As such, Thomson wants to give these guys a breather this week. Seven players played in both games of the doubleheader. Two of them, Schwarber and Bryce Harper, got to DH one of the games, so they were off their feet in a way in one game. The other five, Rojas, Castellanos, Cave, Bryson Stott and Trea Turner, never subbed out either.

With Turner feeling like he’s in a little bit of a groove now (7-for-17 since Friday), Castellanos on a nine-game hitting streak, and Rojas the only true centerfielder on the active roster, they might be the only ones who keep playing. through this week.

But, with the Phillies facing back-to-back lefties Wednesday and Thursday (MacKenzie Gore and Patrick Corbin) and in all likelihood getting another one over the weekend when the Twins come to town (Dallas Keuchel) You can bet your bottom dollar Stott, Cave and probably Schwarber will get a game off, and maybe even Harper too.

Speaking of Harper…

Is Harper’s power back?

He’s hit seven homers this season.
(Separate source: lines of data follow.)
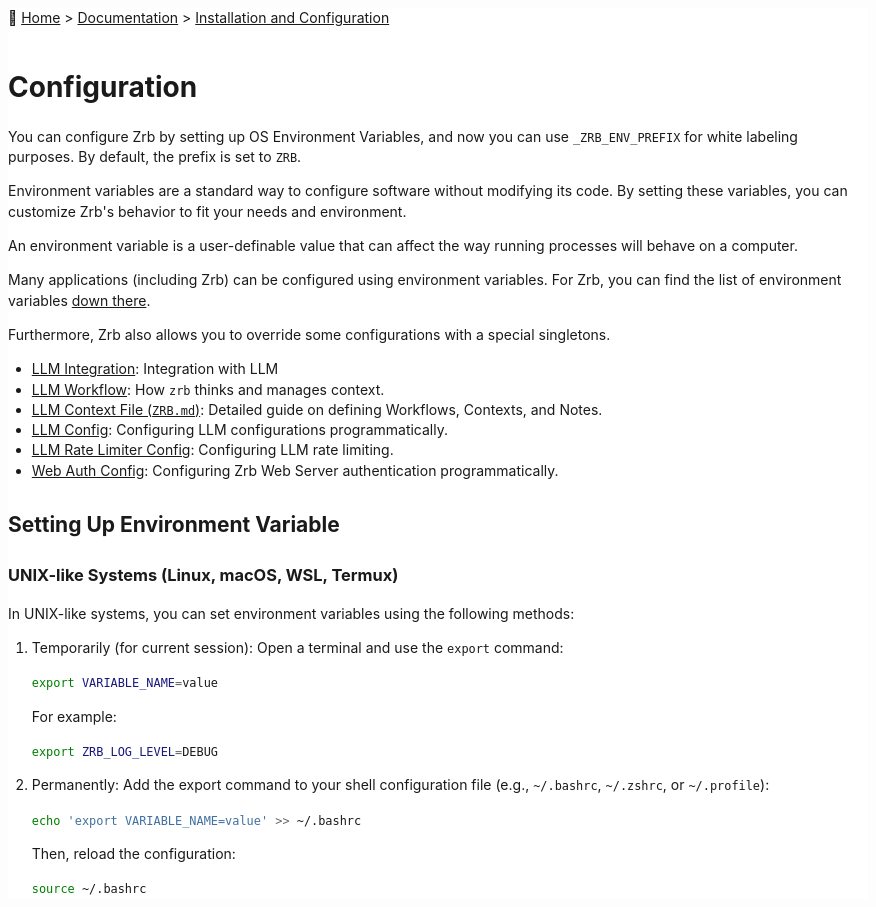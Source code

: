 🔖 [Home](../../../README.md) > [Documentation](../../README.md) > [Installation and Configuration](../README.md)

# Configuration

You can configure Zrb by setting up OS Environment Variables, and now you can use `_ZRB_ENV_PREFIX` for white labeling purposes. By default, the prefix is set to `ZRB`.

Environment variables are a standard way to configure software without modifying its code. By setting these variables, you can customize Zrb's behavior to fit your needs and environment.

An environment variable is a user-definable value that can affect the way running processes will behave on a computer.

Many applications (including Zrb) can be configured using environment variables. For Zrb, you can find the list of environment variables [down there](#zrb-environment-variable).

Furthermore, Zrb also allows you to override some configurations with a special singletons.

- [LLM Integration](./llm-integration.md): Integration with LLM
- [LLM Workflow](./llm-workflow.md): How `zrb` thinks and manages context.
- [LLM Context File (`ZRB.md`)](../../technical-specs/llm-context.md): Detailed guide on defining Workflows, Contexts, and Notes.
- [LLM Config](./llm-config.md): Configuring LLM configurations programmatically.
- [LLM Rate Limiter Config](./llm-rate-limiter.md): Configuring LLM rate limiting.
- [Web Auth Config](./web-auth-config.md): Configuring Zrb Web Server authentication programmatically.

## Setting Up Environment Variable

### UNIX-like Systems (Linux, macOS, WSL, Termux)

In UNIX-like systems, you can set environment variables using the following methods:

1. Temporarily (for current session):
   Open a terminal and use the `export` command:

   ```bash
   export VARIABLE_NAME=value
   ```

   For example:
   ```bash
   export ZRB_LOG_LEVEL=DEBUG
   ```

2. Permanently:
   Add the export command to your shell configuration file (e.g., `~/.bashrc`, `~/.zshrc`, or `~/.profile`):

   ```bash
   echo 'export VARIABLE_NAME=value' >> ~/.bashrc
   ```

   Then, reload the configuration:
   ```bash
   source ~/.bashrc
   ```
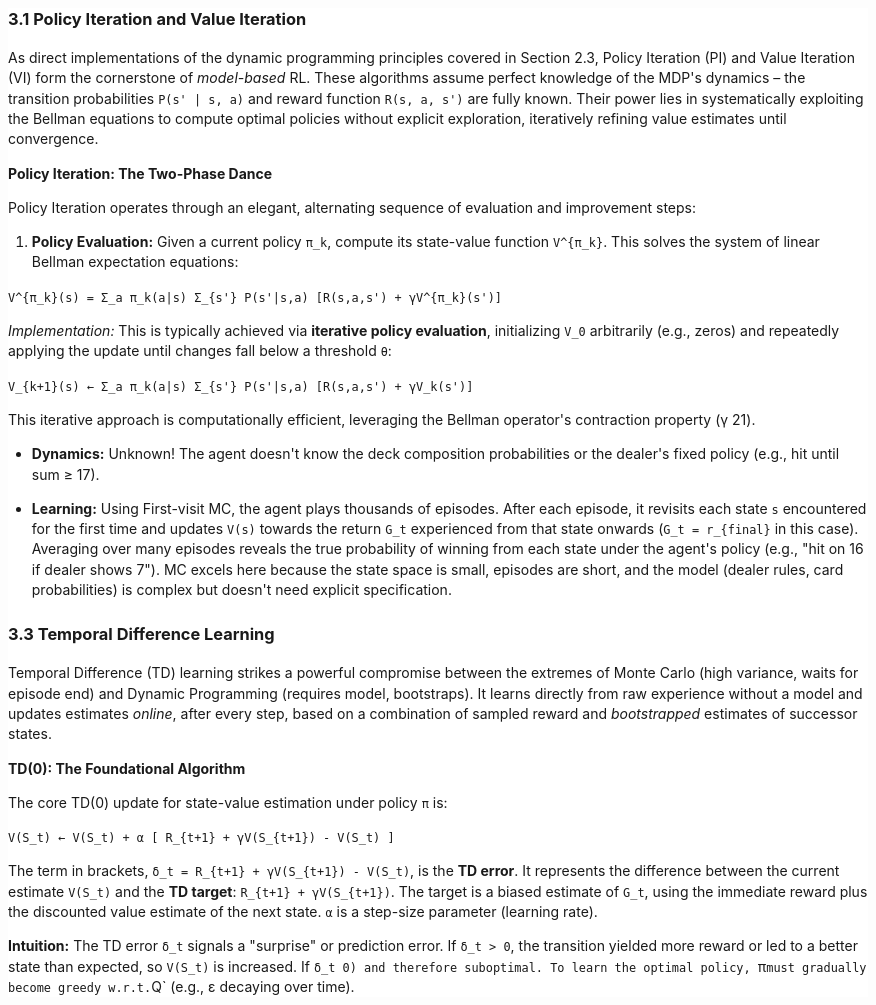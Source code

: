 ### 3.1 Policy Iteration and Value Iteration

As direct implementations of the dynamic programming principles covered in Section 2.3, Policy Iteration (PI) and Value Iteration (VI) form the cornerstone of *model-based* RL. These algorithms assume perfect knowledge of the MDP's dynamics – the transition probabilities `P(s' | s, a)` and reward function `R(s, a, s')` are fully known. Their power lies in systematically exploiting the Bellman equations to compute optimal policies without explicit exploration, iteratively refining value estimates until convergence.

**Policy Iteration: The Two-Phase Dance**

Policy Iteration operates through an elegant, alternating sequence of evaluation and improvement steps:

1.  **Policy Evaluation:** Given a current policy `π_k`, compute its state-value function `V^{π_k}`. This solves the system of linear Bellman expectation equations:

`V^{π_k}(s) = Σ_a π_k(a|s) Σ_{s'} P(s'|s,a) [R(s,a,s') + γV^{π_k}(s')]`

*Implementation:* This is typically achieved via **iterative policy evaluation**, initializing `V_0` arbitrarily (e.g., zeros) and repeatedly applying the update until changes fall below a threshold `θ`:

`V_{k+1}(s) ← Σ_a π_k(a|s) Σ_{s'} P(s'|s,a) [R(s,a,s') + γV_k(s')]`

This iterative approach is computationally efficient, leveraging the Bellman operator's contraction property (γ 21).

*   **Dynamics:** Unknown! The agent doesn't know the deck composition probabilities or the dealer's fixed policy (e.g., hit until sum ≥ 17).

*   **Learning:** Using First-visit MC, the agent plays thousands of episodes. After each episode, it revisits each state `s` encountered for the first time and updates `V(s)` towards the return `G_t` experienced from that state onwards (`G_t = r_{final}` in this case). Averaging over many episodes reveals the true probability of winning from each state under the agent's policy (e.g., "hit on 16 if dealer shows 7"). MC excels here because the state space is small, episodes are short, and the model (dealer rules, card probabilities) is complex but doesn't need explicit specification.

### 3.3 Temporal Difference Learning

Temporal Difference (TD) learning strikes a powerful compromise between the extremes of Monte Carlo (high variance, waits for episode end) and Dynamic Programming (requires model, bootstraps). It learns directly from raw experience without a model and updates estimates *online*, after every step, based on a combination of sampled reward and *bootstrapped* estimates of successor states.

**TD(0): The Foundational Algorithm**

The core TD(0) update for state-value estimation under policy `π` is:

`V(S_t) ← V(S_t) + α [ R_{t+1} + γV(S_{t+1}) - V(S_t) ]`

The term in brackets, `δ_t = R_{t+1} + γV(S_{t+1}) - V(S_t)`, is the **TD error**. It represents the difference between the current estimate `V(S_t)` and the **TD target**: `R_{t+1} + γV(S_{t+1})`. The target is a biased estimate of `G_t`, using the immediate reward plus the discounted value estimate of the next state. `α` is a step-size parameter (learning rate).

**Intuition:** The TD error `δ_t` signals a "surprise" or prediction error. If `δ_t > 0`, the transition yielded more reward or led to a better state than expected, so `V(S_t)` is increased. If `δ_t 0) and therefore suboptimal. To learn the optimal policy, `π` must gradually become greedy w.r.t. `Q` (e.g., ε decaying over time).
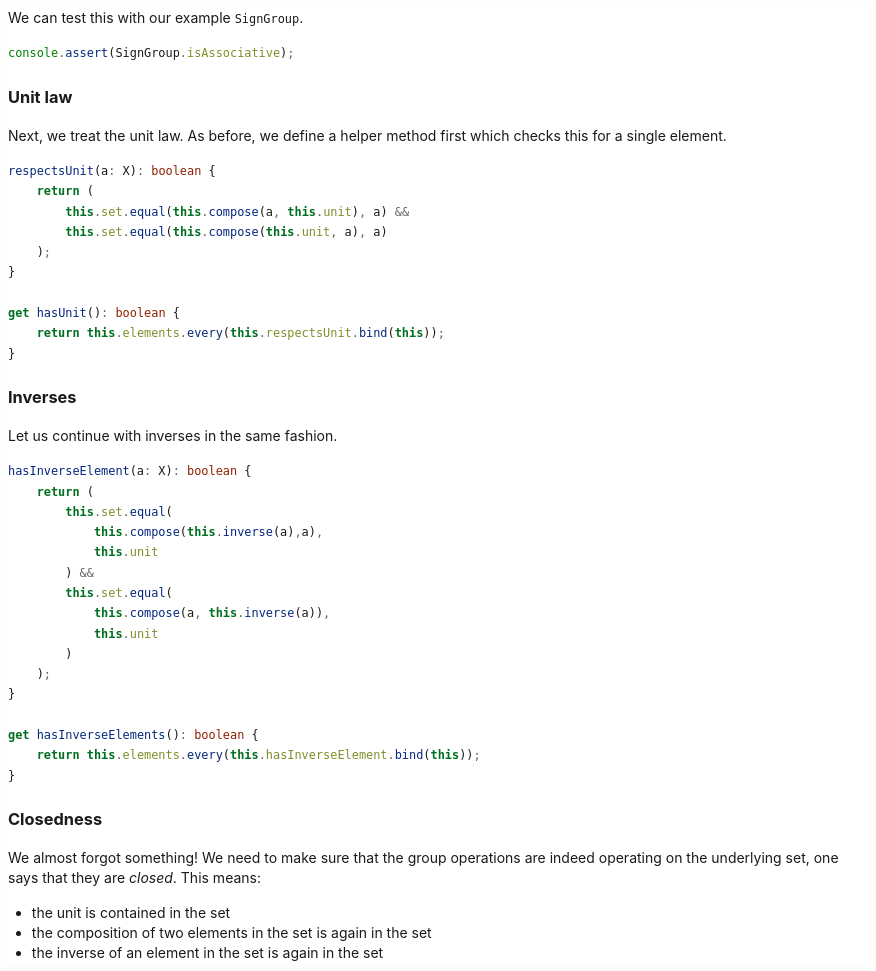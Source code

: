 We can test this with our example `SignGroup`.

```typescript
console.assert(SignGroup.isAssociative);
```

### Unit law

Next, we treat the unit law. As before, we define a helper method first which checks this for a single element.

```typescript
respectsUnit(a: X): boolean {
    return (
        this.set.equal(this.compose(a, this.unit), a) &&
        this.set.equal(this.compose(this.unit, a), a)
    );
}

get hasUnit(): boolean {
    return this.elements.every(this.respectsUnit.bind(this));
}
```

### Inverses

Let us continue with inverses in the same fashion.

```typescript
hasInverseElement(a: X): boolean {
    return (
        this.set.equal(
            this.compose(this.inverse(a),a),
            this.unit
        ) &&
        this.set.equal(
            this.compose(a, this.inverse(a)),
            this.unit
        )
    );
}

get hasInverseElements(): boolean {
    return this.elements.every(this.hasInverseElement.bind(this));
}
```

### Closedness

We almost forgot something! We need to make sure that the group operations are indeed operating on the underlying set, one says that they are _closed_. This means:

- the unit is contained in the set
- the composition of two elements in the set is again in the set
- the inverse of an element in the set is again in the set

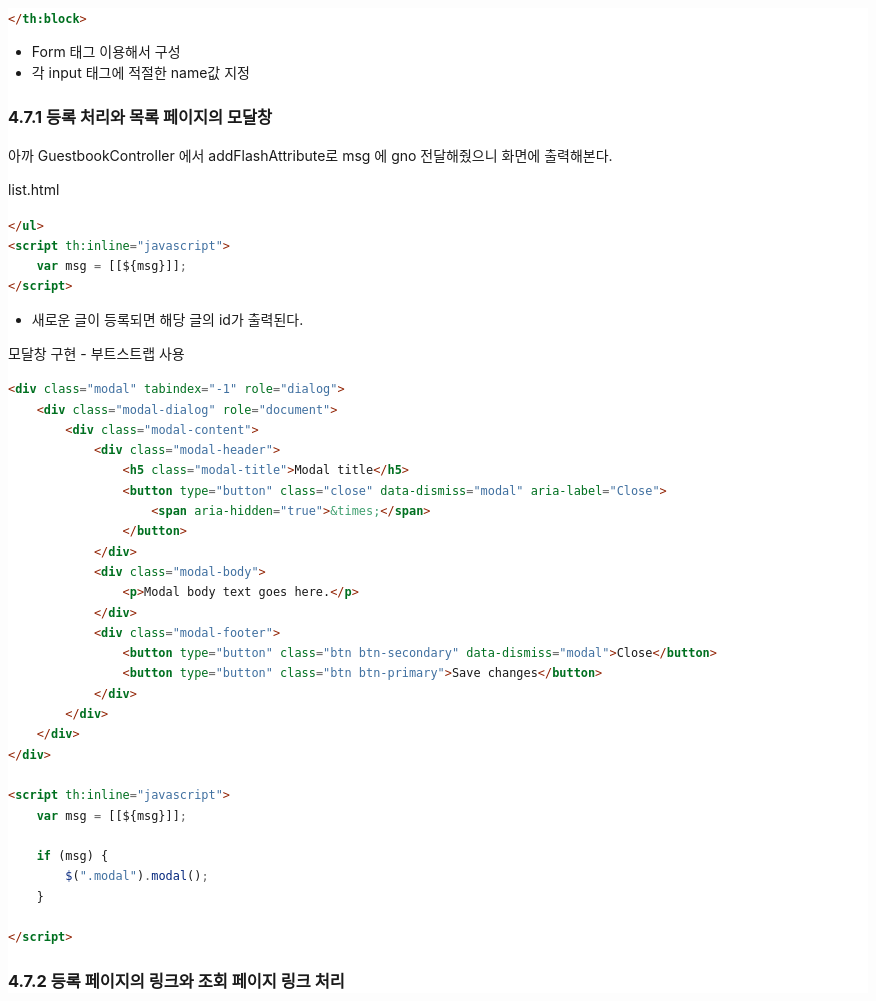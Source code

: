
 ```html
</th:block>
```

- Form 태그 이용해서 구성
- 각 input 태그에 적절한 name값 지정

### 4.7.1 등록 처리와 목록 페이지의 모달창

아까 GuestbookController 에서 addFlashAttribute로 msg 에 gno 전달해줬으니 화면에 출력해본다.

list.html

```html
</ul>
<script th:inline="javascript">
	var msg = [[${msg}]];
</script>
```

- 새로운 글이 등록되면 해당 글의 id가 출력된다.

모달창 구현 - 부트스트랩 사용

```html
<div class="modal" tabindex="-1" role="dialog">
    <div class="modal-dialog" role="document">
        <div class="modal-content">
            <div class="modal-header">
                <h5 class="modal-title">Modal title</h5>
                <button type="button" class="close" data-dismiss="modal" aria-label="Close">
                    <span aria-hidden="true">&times;</span>
                </button>
            </div>
            <div class="modal-body">
                <p>Modal body text goes here.</p>
            </div>
            <div class="modal-footer">
                <button type="button" class="btn btn-secondary" data-dismiss="modal">Close</button>
                <button type="button" class="btn btn-primary">Save changes</button>
            </div>
        </div>
    </div>
</div>

<script th:inline="javascript">
    var msg = [[${msg}]];

    if (msg) {
        $(".modal").modal();
    }

</script>
```

### 4.7.2 등록 페이지의 링크와 조회 페이지 링크 처리
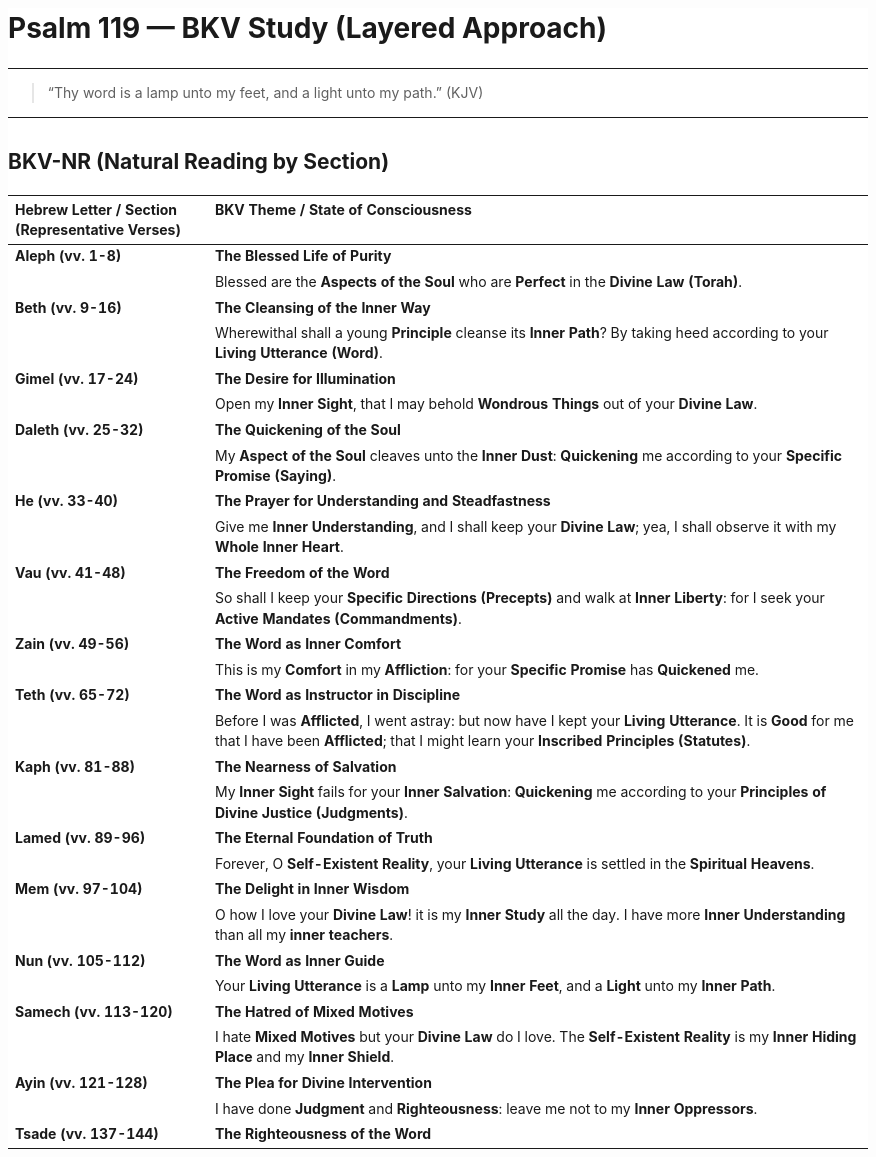 
# Psalm 119 — BKV Study (Layered Approach)

---

> “Thy word is a lamp unto my feet, and a light unto my path.” (KJV)

---

## BKV-NR (Natural Reading by Section)

| Hebrew Letter / Section (Representative Verses) | BKV Theme / State of Consciousness |
| :--- | :--- |
| **Aleph (vv. 1-8)** | **The Blessed Life of Purity** |
| | Blessed are the **Aspects of the Soul** who are **Perfect** in the **Divine Law (Torah)**.
| **Beth (vv. 9-16)** | **The Cleansing of the Inner Way** |
| | Wherewithal shall a young **Principle** cleanse its **Inner Path**? By taking heed according to your **Living Utterance (Word)**.
| **Gimel (vv. 17-24)** | **The Desire for Illumination** |
| | Open my **Inner Sight**, that I may behold **Wondrous Things** out of your **Divine Law**.
| **Daleth (vv. 25-32)** | **The Quickening of the Soul** |
| | My **Aspect of the Soul** cleaves unto the **Inner Dust**: **Quickening** me according to your **Specific Promise (Saying)**.
| **He (vv. 33-40)** | **The Prayer for Understanding and Steadfastness** |
| | Give me **Inner Understanding**, and I shall keep your **Divine Law**; yea, I shall observe it with my **Whole Inner Heart**.
| **Vau (vv. 41-48)** | **The Freedom of the Word** |
| | So shall I keep your **Specific Directions (Precepts)** and walk at **Inner Liberty**: for I seek your **Active Mandates (Commandments)**.
| **Zain (vv. 49-56)** | **The Word as Inner Comfort** |
| | This is my **Comfort** in my **Affliction**: for your **Specific Promise** has **Quickened** me.
| **Teth (vv. 65-72)** | **The Word as Instructor in Discipline** |
| | Before I was **Afflicted**, I went astray: but now have I kept your **Living Utterance**. It is **Good** for me that I have been **Afflicted**; that I might learn your **Inscribed Principles (Statutes)**.
| **Kaph (vv. 81-88)** | **The Nearness of Salvation** |
| | My **Inner Sight** fails for your **Inner Salvation**: **Quickening** me according to your **Principles of Divine Justice (Judgments)**.
| **Lamed (vv. 89-96)** | **The Eternal Foundation of Truth** |
| | Forever, O **Self-Existent Reality**, your **Living Utterance** is settled in the **Spiritual Heavens**.
| **Mem (vv. 97-104)** | **The Delight in Inner Wisdom** |
| | O how I love your **Divine Law**! it is my **Inner Study** all the day. I have more **Inner Understanding** than all my **inner teachers**.
| **Nun (vv. 105-112)** | **The Word as Inner Guide** |
| | Your **Living Utterance** is a **Lamp** unto my **Inner Feet**, and a **Light** unto my **Inner Path**.
| **Samech (vv. 113-120)** | **The Hatred of Mixed Motives** |
| | I hate **Mixed Motives** but your **Divine Law** do I love. The **Self-Existent Reality** is my **Inner Hiding Place** and my **Inner Shield**.
| **Ayin (vv. 121-128)** | **The Plea for Divine Intervention** |
| | I have done **Judgment** and **Righteousness**: leave me not to my **Inner Oppressors**.
| **Tsade (vv. 137-144)** | **The Righteousness of the Word** |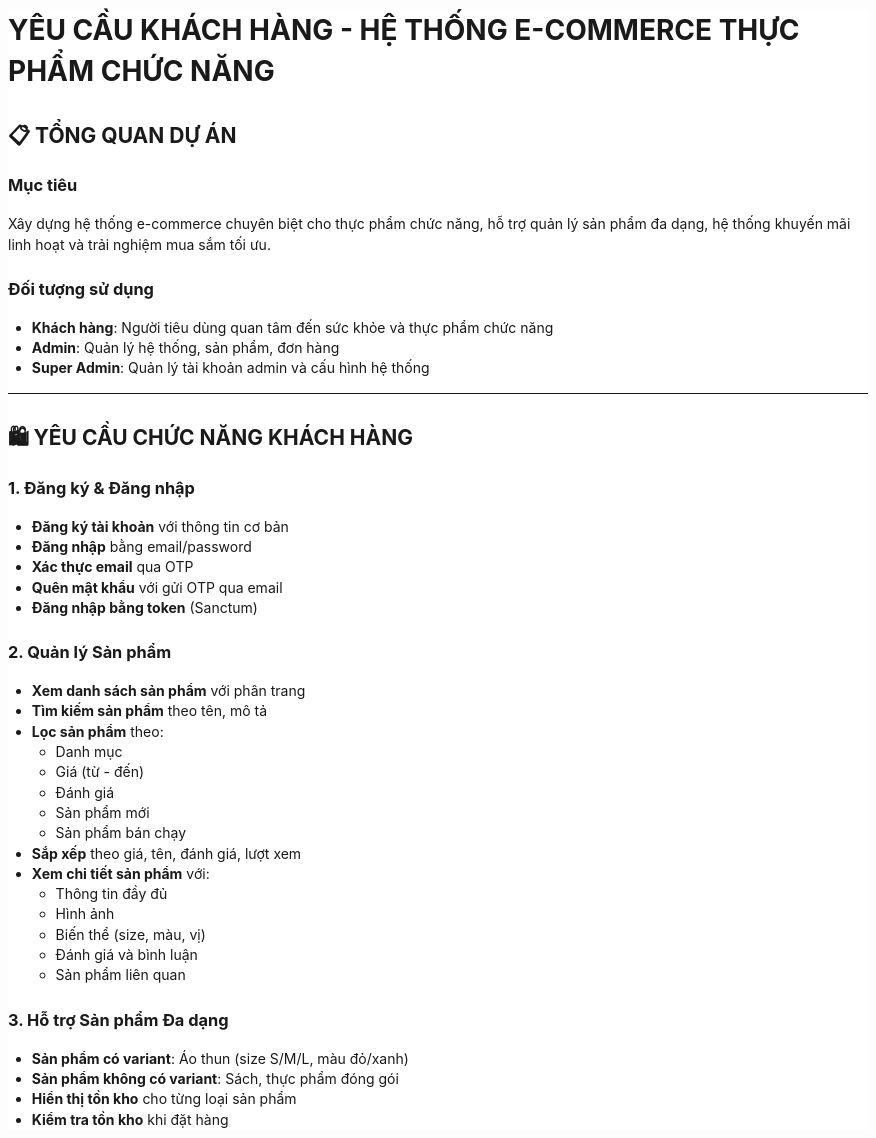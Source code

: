 # YÊU CẦU KHÁCH HÀNG - HỆ THỐNG E-COMMERCE THỰC PHẨM CHỨC NĂNG

## 📋 TỔNG QUAN DỰ ÁN

### Mục tiêu
Xây dựng hệ thống e-commerce chuyên biệt cho thực phẩm chức năng, hỗ trợ quản lý sản phẩm đa dạng, hệ thống khuyến mãi linh hoạt và trải nghiệm mua sắm tối ưu.

### Đối tượng sử dụng
- **Khách hàng**: Người tiêu dùng quan tâm đến sức khỏe và thực phẩm chức năng
- **Admin**: Quản lý hệ thống, sản phẩm, đơn hàng
- **Super Admin**: Quản lý tài khoản admin và cấu hình hệ thống

---

## 🛍️ YÊU CẦU CHỨC NĂNG KHÁCH HÀNG

### 1. Đăng ký & Đăng nhập
- **Đăng ký tài khoản** với thông tin cơ bản
- **Đăng nhập** bằng email/password
- **Xác thực email** qua OTP
- **Quên mật khẩu** với gửi OTP qua email
- **Đăng nhập bằng token** (Sanctum)

### 2. Quản lý Sản phẩm
- **Xem danh sách sản phẩm** với phân trang
- **Tìm kiếm sản phẩm** theo tên, mô tả
- **Lọc sản phẩm** theo:
  - Danh mục
  - Giá (từ - đến)
  - Đánh giá
  - Sản phẩm mới
  - Sản phẩm bán chạy
- **Sắp xếp** theo giá, tên, đánh giá, lượt xem
- **Xem chi tiết sản phẩm** với:
  - Thông tin đầy đủ
  - Hình ảnh
  - Biến thể (size, màu, vị)
  - Đánh giá và bình luận
  - Sản phẩm liên quan

### 3. Hỗ trợ Sản phẩm Đa dạng
- **Sản phẩm có variant**: Áo thun (size S/M/L, màu đỏ/xanh)
- **Sản phẩm không có variant**: Sách, thực phẩm đóng gói
- **Hiển thị tồn kho** cho từng loại sản phẩm
- **Kiểm tra tồn kho** khi đặt hàng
Three in the last five games. Tuesday, it was his homer in the second game that put the Phillies in front:

The bullpen didn’t hold that lead, and otherwise Harper had a rough doubleheader, striking out six times in the two games, but it was only a matter of time before he started finding the seats. I think you’ll see a lot more of this over the final two months of the season and into October.

Why did Thomson let Jeff Hoffman come out for a second inning of work in the seventh inning when he had all three of the guys at the back of the bullpen (Seranthony Dominguez, Gregory Soto and Craig Kimbrel)?

Quite simply, the Nationals had some lefthanded pinch-hitting options available and Thomson wanted to be able to use either Dominguez or Soto in the eighth and have the other ready in case the pinch hitters were/were not used. As such, they needed Hoffman to get through one more inning. He didn’t.

Really, this goes back to Ranger Suarez, who pitched really well for 5 2/3 innings, being unable to get the final out of the sixth inning and loading the bases, forcing Hoffman into the game early and then having to do an up-down in the seventh.

The strategy was sound. The execution was not. Plain and simple.

Did home plate umpire Derek Thomas cost Craig Kimbrel a strikeout of Joey Meneses on the pitch before the game-winning homer?

A lot of people thought so. And it’s completely understandable as the box on television suggested it was a strike. Even MLB gamecast had it on the border.

But both Thomson and Kimbrel felt like it wasn’t a pitch in which they were screwed.

“I heard that it went through the top of the box but those boxes move around and you can’t really trust them,” Thomson said. “Even if it is a strike, you have to move on and make a good pitch the next pitch.”

Which Kimbrel didn’t.

“I made one bad pitch, that’s really all I can say,” Kimbrel said.

I asked him if he felt like he had Meneses struck out on the pitch prior. He said no.

The pitcher didn’t have a problem with Thomas’ call. The manager didn’t have a problem with Thomas’ call. Just let it go there.